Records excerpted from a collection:

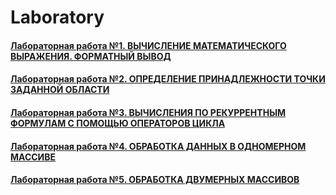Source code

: # Laboratory
#### [Лабораторная работа №1. ВЫЧИСЛЕНИЕ МАТЕМАТИЧЕСКОГО ВЫРАЖЕНИЯ. ФОРМАТНЫЙ ВЫВОД](https://github.com/YuriHSE/Laboratory/tree/main/1%20lab)
#### [Лабораторная работа №2. ОПРЕДЕЛЕНИЕ ПРИНАДЛЕЖНОСТИ ТОЧКИ ЗАДАННОЙ ОБЛАСТИ](https://github.com/YuriHSE/Laboratory/tree/main/2%20lab)
#### [Лабораторная работа №3. ВЫЧИСЛЕНИЯ ПО РЕКУРРЕНТНЫМ ФОРМУЛАМ С ПОМОЩЬЮ ОПЕРАТОРОВ ЦИКЛА](https://github.com/YuriHSE/Laboratory/tree/main/3%20lab)
#### [Лабораторная работа №4. ОБРАБОТКА ДАННЫХ В ОДНОМЕРНОМ МАССИВЕ](https://github.com/YuriHSE/Laboratory/tree/main/4%20lab)
#### [Лабораторная работа №5. ОБРАБОТКА ДВУМЕРНЫХ МАССИВОВ](https://github.com/YuriHSE/Laboratory/tree/main/5%20lab)
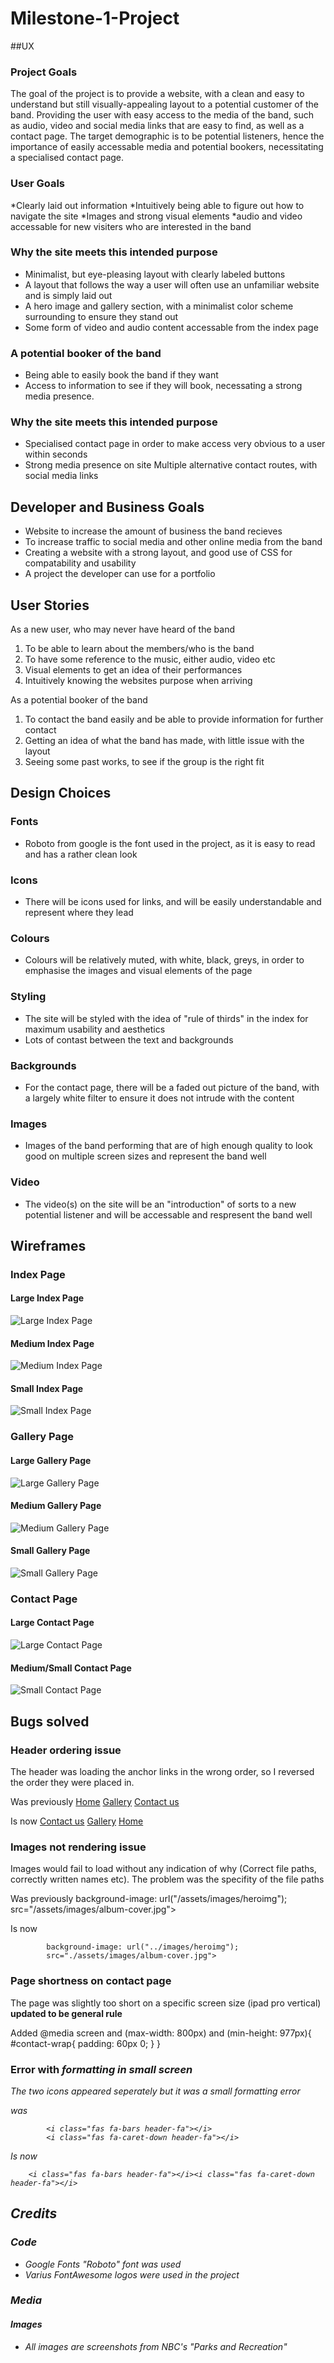 # Milestone-1-Project

##UX

### Project Goals

The goal of the project is to provide a website, with a clean and easy to understand but still visually-appealing layout to a potential customer of the band. 
Providing the user with easy access to the media of the band, such as audio, video and social media links that are easy to find, as well as a contact page.
The target demographic is to be potential listeners, hence the importance of easily accessable media and potential bookers, necessitating a specialised contact page.

### User Goals

*Clearly laid out information
*Intuitively being able to figure out how to navigate the site
*Images and strong visual elements
*audio and video accessable for new visiters who are interested in the band

### Why the site meets this intended purpose

* Minimalist, but eye-pleasing layout with clearly labeled buttons
* A layout that follows the way a user will often use an unfamiliar website and is simply laid out
* A hero image and gallery section, with a minimalist color scheme surrounding to ensure they stand out
* Some form of video and audio content accessable from the index page

### A potential booker of the band

* Being able to easily book the band if they want
* Access to information to see if they will book, necessating a strong media presence.

### Why the site meets this intended purpose

* Specialised contact page in order to make access very obvious to a user within seconds
* Strong media presence on site
Multiple alternative contact routes, with social media links

## Developer and Business Goals

* Website to increase the amount of business the band recieves
* To increase traffic to social media and other online media from the band
* Creating a website with a strong layout, and good use of CSS for compatability and usability
* A project the developer can use for a portfolio

## User Stories

As a new user, who may never have heard of the band

1. To be able to learn about the members/who is the band
2. To have some reference to the music, either audio, video etc
3. Visual elements to get an idea of their performances
4. Intuitively knowing the websites purpose when arriving

As a potential booker of the band

1. To contact the band easily and be able to provide information for further contact
2. Getting an idea of what the band has made, with little issue with the layout
3. Seeing some past works, to see if the group is the right fit

## Design Choices

### Fonts
* Roboto from google is the font used in the project, as it is easy to read and has a rather clean look
### Icons
* There will be icons used for links, and will be easily understandable and represent where they lead
### Colours
* Colours will be relatively muted, with white, black, greys, in order to emphasise the images and visual elements of the page
### Styling
* The site will be styled with the idea of "rule of thirds" in the index for maximum usability and aesthetics
* Lots of contast between the text and backgrounds
### Backgrounds
* For the contact page, there will be a faded out picture of the band, with a largely white filter to ensure it does not intrude with the content
### Images
* Images of the band performing that are of high enough quality to look good on multiple screen sizes and represent the band well
### Video
* The video(s) on the site will be an "introduction" of sorts to a new potential listener and will be accessable and respresent the band well


## Wireframes

### Index Page

#### Large Index Page

![Large Index Page](/documentation/wireframes/indexlargescreen.png "Large Index Page")

#### Medium Index Page

![Medium Index Page](/documentation/wireframes/indexmediumscreen.png "Medium Index Page")

#### Small Index Page

![Small Index Page](/documentation/wireframes/indexsmallscreen.png "Small Index Page")

### Gallery Page

#### Large Gallery Page

![Large Gallery Page](/documentation/wireframes/gallerylargescreen.png "Large Gallery Page")

#### Medium Gallery Page

![Medium Gallery Page](/documentation/wireframes/gallerymediumscreen.png "Medium Gallery Page")

#### Small Gallery Page

![Small Gallery Page](/documentation/wireframes/gallerysmallscreen.png "Small Gallery Page")

### Contact Page

#### Large Contact Page

![Large Contact Page](/documentation/wireframes/contactlargescreen.png "Large Contact Page")

#### Medium/Small Contact Page

![Small Contact Page](/documentation/wireframes/contactsmallscreen.png "Small Contact Page")



## Bugs solved

### Header ordering issue
The header was loading the anchor links in the wrong order, so I reversed the order they were placed in.

Was previously
            <a class=" header-a-box large-resolution-header" href="index.html">Home</a>
            <a class=" header-a-box large-resolution-header" href="gallery.html">Gallery</a>
            <a class=" header-a-box large-resolution-header" href="contact.html">Contact us</a>

Is now
            <a class=" header-a-box large-resolution-header" href="contact.html">Contact us</a>
            <a class=" header-a-box large-resolution-header" href="gallery.html">Gallery</a>
            <a class=" header-a-box large-resolution-header" href="index.html">Home</a>

### Images not rendering issue
Images would fail to load without any indication of why (Correct file paths, correctly written names etc). The problem was the specifity of the file paths

Was previously
            background-image: url("/assets/images/heroimg");
            src="/assets/images/album-cover.jpg">

Is now

            background-image: url("../images/heroimg");
            src="./assets/images/album-cover.jpg">

### Page shortness on contact page 
The page was slightly too short on a specific screen size (ipad pro vertical) **updated to be general rule**

Added 
        @media screen and (max-width: 800px) and (min-height: 977px){
            #contact-wrap{
                padding: 60px 0;
            }
        }

### Error with <i> formatting in small screen
The two icons appeared seperately but it was a small formatting error

was 

            <i class="fas fa-bars header-fa"></i>
            <i class="fas fa-caret-down header-fa"></i>

Is now

        <i class="fas fa-bars header-fa"></i><i class="fas fa-caret-down header-fa"></i>

## Credits

### Code

* Google Fonts "Roboto" font was used
* Varius FontAwesome logos were used in the project

### Media

#### Images
* All images are screenshots from NBC's "Parks and Recreation"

● Task directions
Among the entries above, determine how many lines hold the string "tree" and report that number alone.

● Answer to this problem
5